Storing a Variable with a Multi-Dimensional Index in Fortran - fortran

Question
Consider the following code:
program example
implicit none
integer, parameter :: n_coeffs = 1000
integer, parameter :: n_indices = 5
integer :: i
real(8), dimension(n_coeffs) :: coeff
integer, dimension(n_coeffs,n_indices) :: index
do i = 1, n_coeffs
coeff(i) = real(i*3,8)
index(i,:) = [2,4,8,16,32]*i
end do
end
For any 5 dimensional index I need to obtain the associated coefficient, without knowing or calculating i. For instance, given [2,4,8,16,32] I need to obtain 3.0 without computing i.
Is there a reasonable solution, perhaps using sparse matrices, that would work for n_indices in the order of 100 (though n_coeffs still in the order of 1000)?
A Bad Solution
One solution would be to define a 5 dimensional array as in
real(8), dimension(2000,4000,8000,16000,32000) :: coeff2
do i = 1, ncoeffs
coeff2(index(i,1),index(i,2),index(i,3),index(i,4),index(i,5)) = coeff(i)
end do
then, to get the coefficient associated with [2,4,8,16,32], call
coeff2(2,4,8,16,32)
However, besides being very wasteful of memory, this solution would not allow n_indices to be set to a number higher than 7 given the limit of 7 dimensions to an array.

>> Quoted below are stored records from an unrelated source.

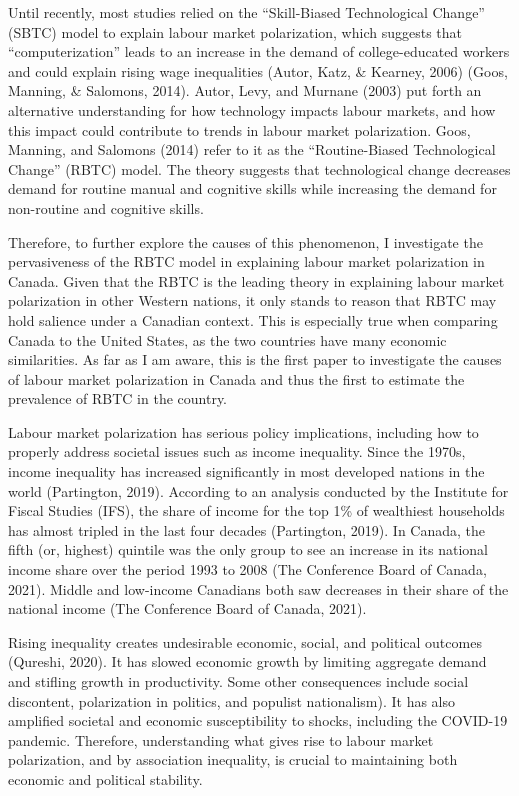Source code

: \documentclass[undefended]{bumrp}
\begin{document}
Until recently, most studies relied on the “Skill-Biased Technological Change” (SBTC) model to explain labour market polarization, which suggests that “computerization” leads to an increase in the demand of college-educated workers and could explain rising wage inequalities (Autor, Katz, \& Kearney, 2006) (Goos, Manning, \& Salomons, 2014). Autor,  Levy,  and Murnane (2003) put forth an alternative understanding for how technology impacts labour markets, and how this impact could contribute to trends in labour market polarization. Goos, Manning, and Salomons (2014) refer to it as the “Routine-Biased Technological Change” (RBTC) model. The theory suggests that technological change decreases demand for routine manual and cognitive skills while increasing the demand for non-routine and cognitive skills.

Therefore, to further explore the causes of this phenomenon, I investigate the pervasiveness of the RBTC model in explaining labour market polarization in Canada. Given that the RBTC is the leading theory in explaining labour market polarization in other Western nations, it only stands to reason that RBTC may hold salience under a Canadian context. This is especially true when comparing Canada to the United States, as the two countries have many economic similarities. As far as I am aware, this is the first paper to investigate the causes of labour market polarization in Canada and thus the first to estimate the prevalence of RBTC in the country.

Labour market polarization has serious policy implications, including how to properly address societal issues such as income inequality. Since the 1970s, income inequality has increased significantly in most developed nations in the world (Partington, 2019). According to an analysis conducted by the Institute for Fiscal Studies (IFS), the share of income for the top 1\% of wealthiest households has almost tripled in the last four decades (Partington, 2019). In Canada, the fifth (or, highest) quintile was the only group to see an increase in its national income share over the period 1993 to 2008 (The Conference Board of Canada, 2021). Middle and low-income Canadians both saw decreases in their share of the national income (The Conference Board of Canada, 2021).

Rising inequality creates undesirable economic, social, and political outcomes (Qureshi, 2020). It has slowed economic growth by limiting aggregate demand and stifling growth in productivity. Some other consequences include social discontent, polarization in politics, and populist nationalism). It has also amplified societal and economic susceptibility to shocks, including the COVID-19 pandemic. Therefore, understanding what gives rise to labour market polarization, and by association inequality, is crucial to maintaining both economic and political stability. 
\end{document}
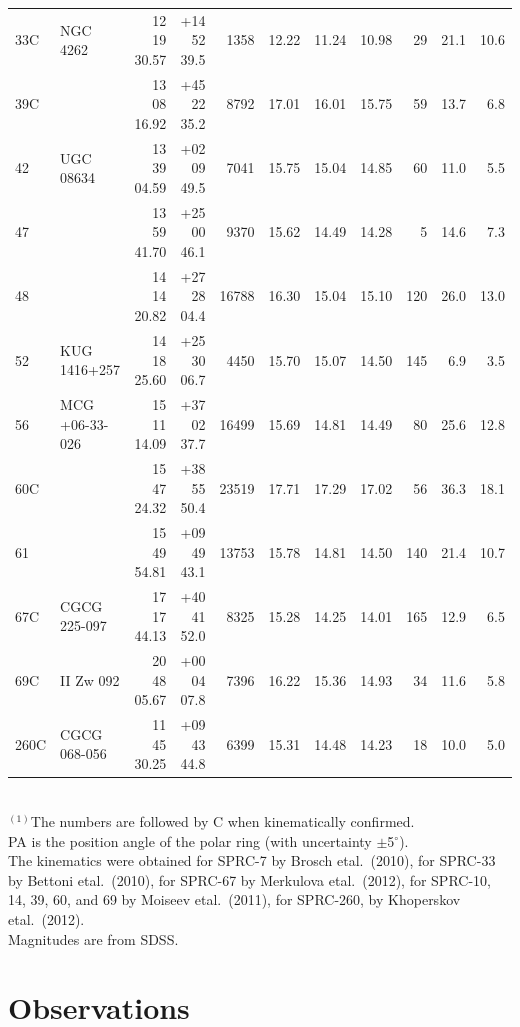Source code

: \documentclass[traditabstract]{aa}
\def\ts     {\thinspace}
\def\etal   {{\rm et\ts al.}~}
\begin{document}
\begin{center}
\begin{table}
\begin{tabular}{llrrrrrrrrr}
33C&  NGC 4262  &12 19 30.57 &  +14 52 39.5 & 1358   & 12.22& 11.24 &10.98&29 &21.1 & 10.6\\
39C&            &13 08 16.92 &  +45 22 35.2 & 8792   & 17.01& 16.01 &15.75&59 &13.7 & 6.8\\
42 &  UGC 08634 &13 39 04.59 &  +02 09 49.5 &  7041  & 15.75& 15.04 &14.85&60 &11.0 & 5.5\\
47 &            &13 59 41.70 &  +25 00 46.1 &  9370  & 15.62& 14.49 &14.28&5  &14.6 & 7.3\\
48 &            &14 14 20.82 &  +27 28 04.4 & 16788  & 16.30& 15.04 &15.10&120&26.0 & 13.0\\
52 &KUG 1416+257&14 18 25.60 &  +25 30 06.7 &  4450  & 15.70& 15.07 &14.50&145& 6.9 & 3.5\\
56 &MCG +06-33-026&15 11 14.09& +37 02 37.7 & 16499  & 15.69& 14.81 &14.49&80 &25.6 & 12.8\\
60C&            &15 47 24.32 &  +38 55 50.4 & 23519  & 17.71& 17.29 &17.02&56 &36.3 & 18.1\\
61 &            &15 49 54.81 &  +09 49 43.1 & 13753  & 15.78& 14.81 &14.50&140&21.4 & 10.7\\
67C&CGCG 225-097&17 17 44.13 &  +40 41 52.0 &  8325  & 15.28& 14.25 &14.01&165&12.9 & 6.5\\
69C& II Zw 092  &20 48 05.67 &  +00 04 07.8 &  7396  & 16.22& 15.36 &14.93&34 &11.6 & 5.8\\
260C&CGCG 068-056&11 45 30.25&  +09 43 44.8 &  6399  & 15.31& 14.48 &14.23&18 &10.0 & 5.0\\
\hline
\end{tabular}
\\$^{(1)}$The numbers are followed by C when kinematically confirmed.
\\ PA is the position angle of the polar ring (with uncertainty $\pm$5$^\circ$).
\\The kinematics were obtained for SPRC-7 by Brosch \etal (2010),
for SPRC-33 by Bettoni \etal (2010),
for SPRC-67 by Merkulova  \etal (2012),
for SPRC-10, 14, 39, 60, and 69 by Moiseev \etal (2011),
for SPRC-260, by Khoperskov \etal (2012).
\\ Magnitudes are from SDSS.
\end{table}
\end{center}


\section{Observations}
\label{obs}
\end{document}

OBS: This question is a spin-off of this one. I have tried to ask the question more precisely having failed in the first attempt, an effort that greatly benefited from the answer of #Rodrigo_Rodrigues.
Actual Code
In case it helps here is the code for the actual problem I am trying to solve. It is an adaptive sparse grid method for approximating a function. The main goal is to make the interpolation at the and as fast as possible:
MODULE MOD_PARAMETERS
IMPLICIT NONE
SAVE
INTEGER, PARAMETER :: d = 2 ! number of dimensions
INTEGER, PARAMETER :: L_0 = 4 ! after this adaptive grid kicks in, for L <= L_0 usual sparse grid
INTEGER, PARAMETER :: L_max = 9 ! maximum level
INTEGER, PARAMETER :: bound = 0 ! 0 -> for f = 0 at boundary
! 1 -> adding grid points at boundary
! 2 -> extrapolating close to boundary
INTEGER, PARAMETER :: max_error = 1
INTEGER, PARAMETER :: L2_error = 1
INTEGER, PARAMETER :: testing_sample = 1000000
REAL(8), PARAMETER :: eps = 0.01D0 ! epsilon for adaptive grid
END MODULE MOD_PARAMETERS
PROGRAM MAIN
USE MOD_PARAMETERS
IMPLICIT NONE
INTEGER, DIMENSION(d,d) :: ident
REAL(8), DIMENSION(d) :: xd
INTEGER, DIMENSION(2*d) :: temp
INTEGER, DIMENSION(:,:), ALLOCATABLE :: grid_index, temp_grid_index, grid_index_new, J_index
REAL(8), DIMENSION(:), ALLOCATABLE :: coeff, temp_coeff, J_coeff
REAL(8) :: temp_min, temp_max, V, T, B, F, x1
INTEGER :: k, k_1, k_2, h, i, j, L, n, dd, L1, L2, dsize, count, first, repeated, add, ind
INTEGER :: time1, time2, clock_rate, clock_max
REAL(8), DIMENSION(L_max,L_max,2**(L_max),2**(L_max)) :: coeff_grid
INTEGER, DIMENSION(d) :: level, LL, ii
REAL(8), DIMENSION(testing_sample,d) :: x_rand
REAL(8), DIMENSION(testing_sample) :: interp1, interp2
! ============================================================================
! EXECUTABLE
! ============================================================================
ident = 0
DO i = 1,d
ident(i,i) = 1
ENDDO
! Initial grid point
dsize = 1
ALLOCATE(grid_index(dsize,2*d),grid_index_new(dsize,2*d))
grid_index(1,:) = 1
grid_index_new = grid_index
ALLOCATE(coeff(dsize))
xd = (/ 0.5D0, 0.5D0 /)
CALL FF(xd,coeff(1))
CALL FF(xd,coeff_grid(1,1,1,1))
L = 1
n = SIZE(grid_index_new,1)
ALLOCATE(J_index(n*2*d,2*d))
ALLOCATE(J_coeff(n*2*d))
CALL SYSTEM_CLOCK (time1,clock_rate,clock_max)
DO WHILE (L .LT. L_max)
L = L+1
n = SIZE(grid_index_new,1)
count = 0
first = 1
DEALLOCATE(J_index,J_coeff)
ALLOCATE(J_index(n*2*d,2*d))
ALLOCATE(J_coeff(n*2*d))
J_index = 0
J_coeff = 0.0D0
DO k = 1,n
DO i = 1,d
DO j = 1,2
IF ((bound .EQ. 0) .OR. (bound .EQ. 2)) THEN
temp = grid_index_new(k,:)+(/ident(i,:),ident(i,:)*(grid_index_new(k,d+i)-(-1)**j)/)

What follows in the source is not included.